More Crap Cantrips

When I published my previous catalogue of peculiarly pointless magic, I was confident – certain, even – that I had uncovered the very worst the arcane arts could offer. After all, how many crap cantrips can truly exist in one world? It turns out: quite a lot.

Barely a week after the book’s release, letters began arriving from across the realms. Adventurers, academics, hedge-witches, and even a baker wrote to inform me of cantrips so trivial or baffling that I had to add them to my collection. Still more were gifted to me with suspicious enthusiasm by students who insisted I would find them “awful”.

I must pause here to note that The dean of the Arcane University of Highmark has repeatedly begged me to rename this section to something “more suitable for an accredited institution”. Her preferred alternative is Cantrips of Questionable Application. Unfortunately for her, Crap Cantrip has now become a recognised technical term. Two journals and several libraries already use it as a classification for spells whose “expected benefit is lower than the inconvenience of casting them.” Renaming the category at this point would break half a dozen catalogues and annoy even more librarians, which is highly inadvisable.

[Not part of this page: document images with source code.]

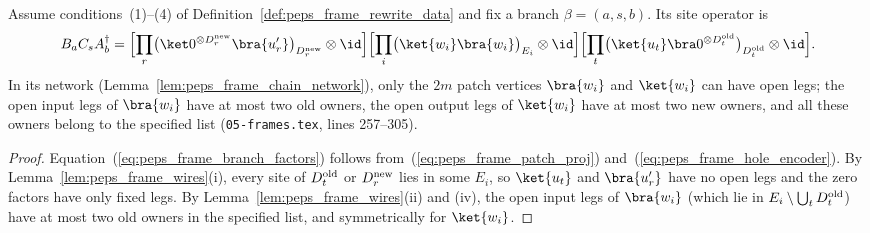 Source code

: \begin{lemma}
    \label{lem:peps_frame_branch_network}
    \leanok
    Assume conditions~(1)--(4) of Definition~\ref{def:peps_frame_rewrite_data} and fix a branch $\beta=(a,s,b)$. Its site operator is
    \begin{align}
        B_aC_sA_b^\dagger
        =\Bigl[\prod_r\bigl(\ket0^{\otimes D^{\rm new}_r}\bra{u'_r}\bigr)_{D^{\rm new}_r}\otimes\id\Bigr]
        \Bigl[\prod_i\bigl(\ket{w_i}\bra{w_i}\bigr)_{E_i}\otimes\id\Bigr]
        \Bigl[\prod_t\bigl(\ket{u_t}\bra0^{\otimes D^{\rm old}_t}\bigr)_{D^{\rm old}_t}\otimes\id\Bigr].
        \label{eq:peps_frame_branch_factors}
    \end{align}
    In its network (Lemma~\ref{lem:peps_frame_chain_network}), only the $2m$ patch vertices $\bra{w_i}$ and $\ket{w_i}$ can have open legs; the open input legs of $\bra{w_i}$ have at most
    two old owners, the open output legs of $\ket{w_i}$ have at most two new
    owners, and all these owners belong to the specified list
    (\texttt{05-frames.tex}, lines 257--305).
\end{lemma}

\begin{proof}\leanok
    Equation~(\ref{eq:peps_frame_branch_factors}) follows from~(\ref{eq:peps_frame_patch_proj}) and~(\ref{eq:peps_frame_hole_encoder}). By Lemma~\ref{lem:peps_frame_wires}(i), every site of $D^{\rm old}_t$ or $D^{\rm new}_r$ lies in some $E_i$, so $\ket{u_t}$ and $\bra{u'_r}$ have no open legs and the zero factors have only fixed legs. By Lemma~\ref{lem:peps_frame_wires}(ii) and (iv), the open input legs of $\bra{w_i}$ (which lie in $E_i\setminus\bigcup_t D^{\rm old}_t$) have at most two old owners in the specified list, and symmetrically for $\ket{w_i}$.
\end{proof}

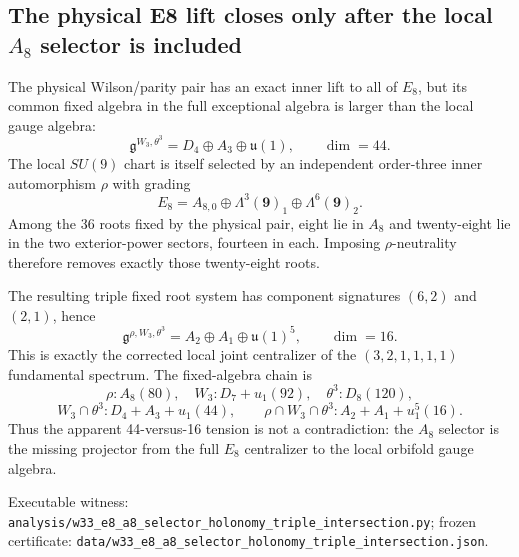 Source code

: \subsection{The physical E8 lift closes only after the local $A_8$ selector is included}
\label{sec:20260919-e8-a8-selector-triple}

The physical Wilson/parity pair has an exact inner lift to all of $E_8$, but its common fixed algebra in the full exceptional algebra is larger than the local gauge algebra:
\[
\mathfrak g^{W_3,\theta^3}=D_4\oplus A_3\oplus\mathfrak u(1),\qquad \dim=44.
\]
The local $SU(9)$ chart is itself selected by an independent order-three inner automorphism $\rho$ with grading
\[
E_8=A_{8,0}\oplus\Lambda^3(\mathbf 9)_1\oplus\Lambda^6(\mathbf 9)_2.
\]
Among the 36 roots fixed by the physical pair, eight lie in $A_8$ and twenty-eight lie in the two exterior-power sectors, fourteen in each. Imposing $\rho$-neutrality therefore removes exactly those twenty-eight roots.

The resulting triple fixed root system has component signatures $(6,2)$ and $(2,1)$, hence
\[
\mathfrak g^{\rho,W_3,\theta^3}=A_2\oplus A_1\oplus\mathfrak u(1)^5,
\qquad \dim=16.
\]
This is exactly the corrected local joint centralizer of the $(3,2,1,1,1,1)$ fundamental spectrum. The fixed-algebra chain is
\[
\rho:A_8(80),\quad W_3:D_7{+}u_1(92),\quad \theta^3:D_8(120),
\]
\[
W_3\cap\theta^3:D_4{+}A_3{+}u_1(44),\qquad
\rho\cap W_3\cap\theta^3:A_2{+}A_1{+}u_1^5(16).
\]
Thus the apparent 44-versus-16 tension is not a contradiction: the $A_8$ selector is the missing projector from the full $E_8$ centralizer to the local orbifold gauge algebra.

Executable witness: \texttt{analysis/w33\_e8\_a8\_selector\_holonomy\_triple\_intersection.py}; frozen certificate: \texttt{data/w33\_e8\_a8\_selector\_holonomy\_triple\_intersection.json}.
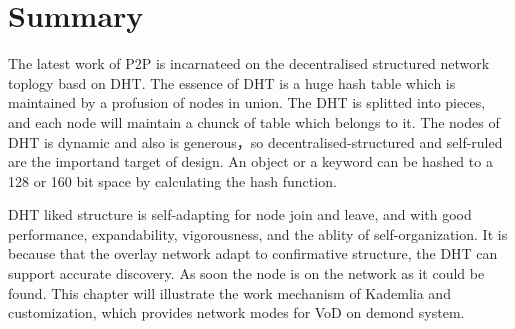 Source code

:\section{Summary}
{
The latest work of P2P is incarnateed on the decentralised structured network toplogy basd on DHT.
The essence of DHT is a huge hash table which is maintained by a profusion of nodes in union.
The DHT is splitted into pieces, and each node will maintain a chunck of table which belongs to it.
The nodes of DHT is dynamic and also is generous，so decentralised-structured and self-ruled are the importand target of design.
An object or a keyword can be hashed to a 128 or 160 bit space by calculating the hash function.

DHT liked structure is self-adapting for node join and leave, and with good performance, expandability, vigorousness, and the ablity of self-organization.
It is because that the overlay network adapt to confirmative structure, the DHT can support accurate discovery.
As soon the node is on the network as it could be found.
This chapter will illustrate the work mechanism of Kademlia and customization, which provides network modes for VoD on demond system.

}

Regardless, I have collected the most interesting of these misbegotten magics for your study and amusement. You may find that a handful of them are marginally useful under extremely specific conditions. Others, I assure you, are not.

- Professor Ezrin Quale

This page has a memorandum pinned to it.

RE: Your continued use of the term “crap cantrip”

Professor Quale,

I have reviewed the latest manuscript and feel obliged to comment. While I would prefer a more dignified label in works associated with this institution, I cannot deny that the phrase has, regrettably, become established. (Not least among our students.)

The librarians, for the record, fully support your assessment. As you know, they possess both long memories and excellent aim.

Therefore, the Board will (cautiously) permit you to retain the heading, trusting that you will exercise at least a little discretion in future volumes. I do, however, reserve the right to sigh heavily whenever it appears in print.